Go kept eating infrastructure tooling. The module system landed and made dependency management actually bearable. I wrote a lot of Go this year, and it felt like the language was settling into maturity.
Rust went from “interesting but niche” to “seriously consider this for systems work.” The ecosystem was still smaller than Go’s, but the safety guarantees were real. I started paying closer attention.
TypeScript crossed a threshold. It went from “nice to have” to “why would you start a serious JavaScript project without it?” Strong typing, great IDE support, first-class framework adoption. This was the year TypeScript became the default for frontend in a lot of shops.
DevOps just became how we work
Nobody called it a “transformation” anymore. CI/CD pipelines, infrastructure as code, observability, on-call rotations. It was just how engineering teams operated. SRE ideas spread beyond Google. Platform teams became a thing. Internal developer experience started getting real attention.
Google for Startups Seoul
I keep coming back to this. The accelerator was a highlight of my year. Not just for mentorship or pitch practice, but for the perspective shift. Being in Seoul, surrounded by founders building for markets I hadn’t deeply considered, forced me to think differently about what we were building at the fintech startup and who we were building it for.

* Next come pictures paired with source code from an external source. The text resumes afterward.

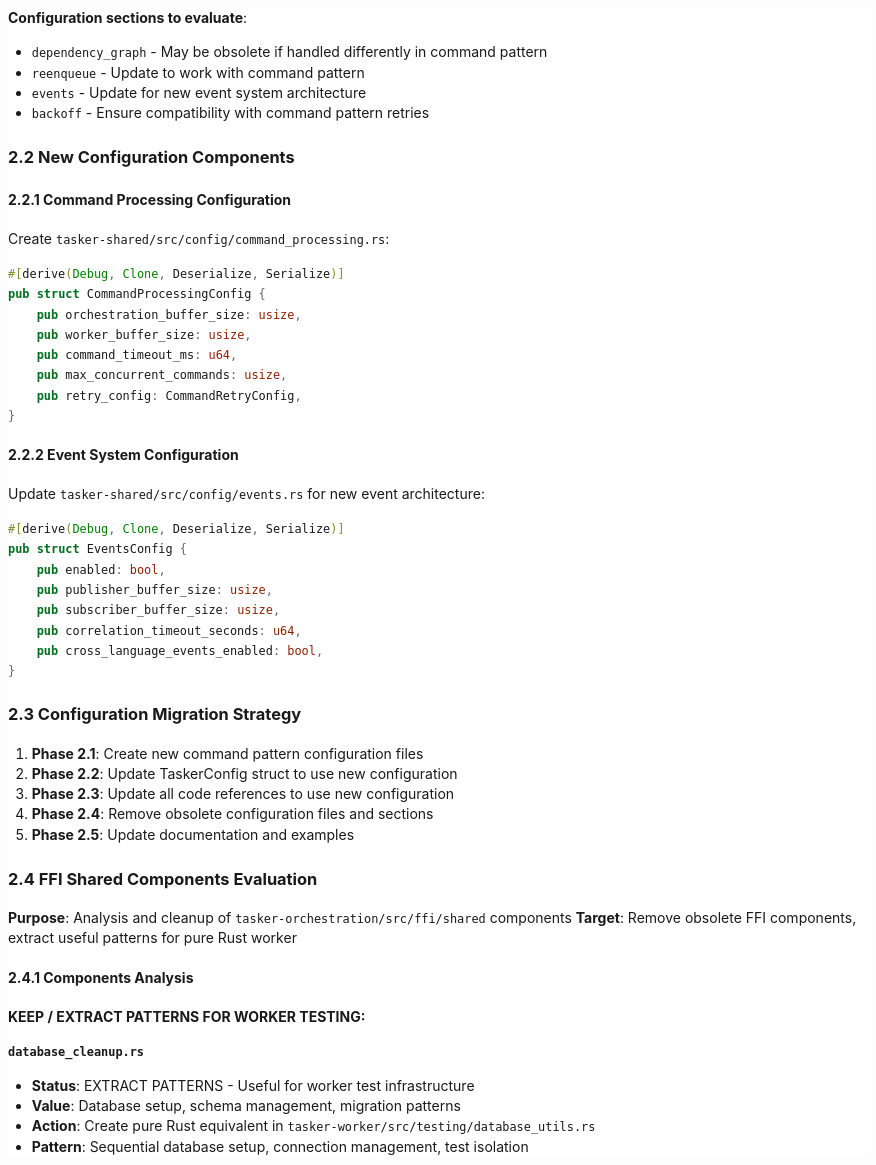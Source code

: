 **Configuration sections to evaluate**:
- `dependency_graph` - May be obsolete if handled differently in command pattern
- `reenqueue` - Update to work with command pattern
- `events` - Update for new event system architecture
- `backoff` - Ensure compatibility with command pattern retries

### 2.2 New Configuration Components

#### 2.2.1 Command Processing Configuration
Create `tasker-shared/src/config/command_processing.rs`:
```rust
#[derive(Debug, Clone, Deserialize, Serialize)]
pub struct CommandProcessingConfig {
    pub orchestration_buffer_size: usize,
    pub worker_buffer_size: usize,
    pub command_timeout_ms: u64,
    pub max_concurrent_commands: usize,
    pub retry_config: CommandRetryConfig,
}
```

#### 2.2.2 Event System Configuration
Update `tasker-shared/src/config/events.rs` for new event architecture:
```rust
#[derive(Debug, Clone, Deserialize, Serialize)]
pub struct EventsConfig {
    pub enabled: bool,
    pub publisher_buffer_size: usize,
    pub subscriber_buffer_size: usize,
    pub correlation_timeout_seconds: u64,
    pub cross_language_events_enabled: bool,
}
```

### 2.3 Configuration Migration Strategy

1. **Phase 2.1**: Create new command pattern configuration files
2. **Phase 2.2**: Update TaskerConfig struct to use new configuration
3. **Phase 2.3**: Update all code references to use new configuration
4. **Phase 2.4**: Remove obsolete configuration files and sections
5. **Phase 2.5**: Update documentation and examples

### 2.4 FFI Shared Components Evaluation

**Purpose**: Analysis and cleanup of `tasker-orchestration/src/ffi/shared` components
**Target**: Remove obsolete FFI components, extract useful patterns for pure Rust worker

#### 2.4.1 Components Analysis

**KEEP / EXTRACT PATTERNS FOR WORKER TESTING:**

**`database_cleanup.rs`**
- **Status**: EXTRACT PATTERNS - Useful for worker test infrastructure
- **Value**: Database setup, schema management, migration patterns
- **Action**: Create pure Rust equivalent in `tasker-worker/src/testing/database_utils.rs`
- **Pattern**: Sequential database setup, connection management, test isolation
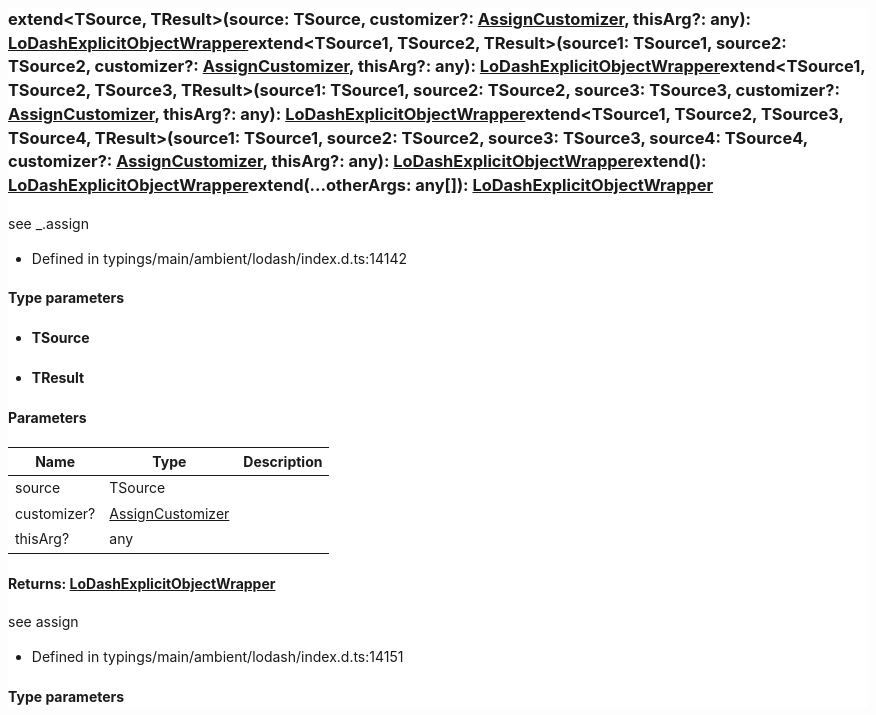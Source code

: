 ### extend<TSource, TResult>(source: TSource, customizer?: [AssignCustomizer](_typings_main_ambient_lodash_index_d_._.assigncustomizer.md), thisArg?: any): [LoDashExplicitObjectWrapper](_typings_main_ambient_lodash_index_d_._.lodashexplicitobjectwrapper.md)<TResult>extend<TSource1, TSource2, TResult>(source1: TSource1, source2: TSource2, customizer?: [AssignCustomizer](_typings_main_ambient_lodash_index_d_._.assigncustomizer.md), thisArg?: any): [LoDashExplicitObjectWrapper](_typings_main_ambient_lodash_index_d_._.lodashexplicitobjectwrapper.md)<TResult>extend<TSource1, TSource2, TSource3, TResult>(source1: TSource1, source2: TSource2, source3: TSource3, customizer?: [AssignCustomizer](_typings_main_ambient_lodash_index_d_._.assigncustomizer.md), thisArg?: any): [LoDashExplicitObjectWrapper](_typings_main_ambient_lodash_index_d_._.lodashexplicitobjectwrapper.md)<TResult>extend<TSource1, TSource2, TSource3, TSource4, TResult>(source1: TSource1, source2: TSource2, source3: TSource3, source4: TSource4, customizer?: [AssignCustomizer](_typings_main_ambient_lodash_index_d_._.assigncustomizer.md), thisArg?: any): [LoDashExplicitObjectWrapper](_typings_main_ambient_lodash_index_d_._.lodashexplicitobjectwrapper.md)<TResult>extend(): [LoDashExplicitObjectWrapper](_typings_main_ambient_lodash_index_d_._.lodashexplicitobjectwrapper.md)<T>extend<TResult>(...otherArgs: any[]): [LoDashExplicitObjectWrapper](_typings_main_ambient_lodash_index_d_._.lodashexplicitobjectwrapper.md)<TResult>
 see _.assign
  
* Defined in typings/main/ambient/lodash/index.d.ts:14142


#### Type parameters

* #### TSource 
* #### TResult 

#### Parameters

| Name | Type | Description |
| ---- | ---- | ---- |
| source | TSource|  |
| customizer? | [AssignCustomizer](_typings_main_ambient_lodash_index_d_._.assigncustomizer.md)|  |
| thisArg? | any|  |

#### Returns: [LoDashExplicitObjectWrapper](_typings_main_ambient_lodash_index_d_._.lodashexplicitobjectwrapper.md)<TResult>
 see assign
  
* Defined in typings/main/ambient/lodash/index.d.ts:14151


#### Type parameters
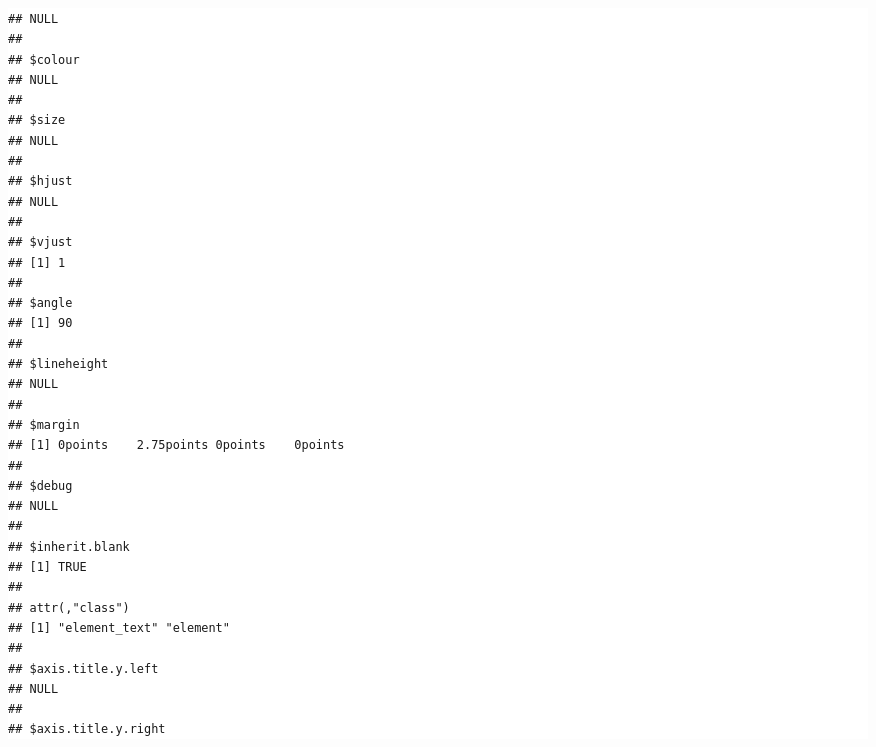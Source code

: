     ## NULL
    ## 
    ## $colour
    ## NULL
    ## 
    ## $size
    ## NULL
    ## 
    ## $hjust
    ## NULL
    ## 
    ## $vjust
    ## [1] 1
    ## 
    ## $angle
    ## [1] 90
    ## 
    ## $lineheight
    ## NULL
    ## 
    ## $margin
    ## [1] 0points    2.75points 0points    0points   
    ## 
    ## $debug
    ## NULL
    ## 
    ## $inherit.blank
    ## [1] TRUE
    ## 
    ## attr(,"class")
    ## [1] "element_text" "element"     
    ## 
    ## $axis.title.y.left
    ## NULL
    ## 
    ## $axis.title.y.right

The Korean startup ecosystem in 2018 was moving fast. Fintech, AI, gaming – the energy was intense. I came back to London with a longer list of ideas than I left with. Some of those ideas shaped our roadmap into 2019.
What I’m watching for 2019
A few things I expect to matter next year:
- The first big GDPR fines will land and set the tone for enforcement. Everyone is waiting to see how aggressive regulators actually get.
- CCPA preparation will consume US-focused teams the way GDPR consumed European ones.
- Kubernetes operations will mature. Better tooling for upgrades, security, and cost. The “day-2 problem” is too widespread to ignore.
- Supply chain security will get more attention after several ugly incidents this year with compromised packages and build pipelines.
- Edge computing will move from theory to early production pilots.
Wrapping up
2018 humbled the industry. Hardware wasn’t as trustworthy as we thought. Privacy wasn’t optional. Running containers at scale was harder than the demos suggested. The teams that did well treated these realities as engineering problems, not annoyances to manage around.
It was a good year. A hard one. I learned more from the constraints than from the wins. I suspect 2019 will be the same.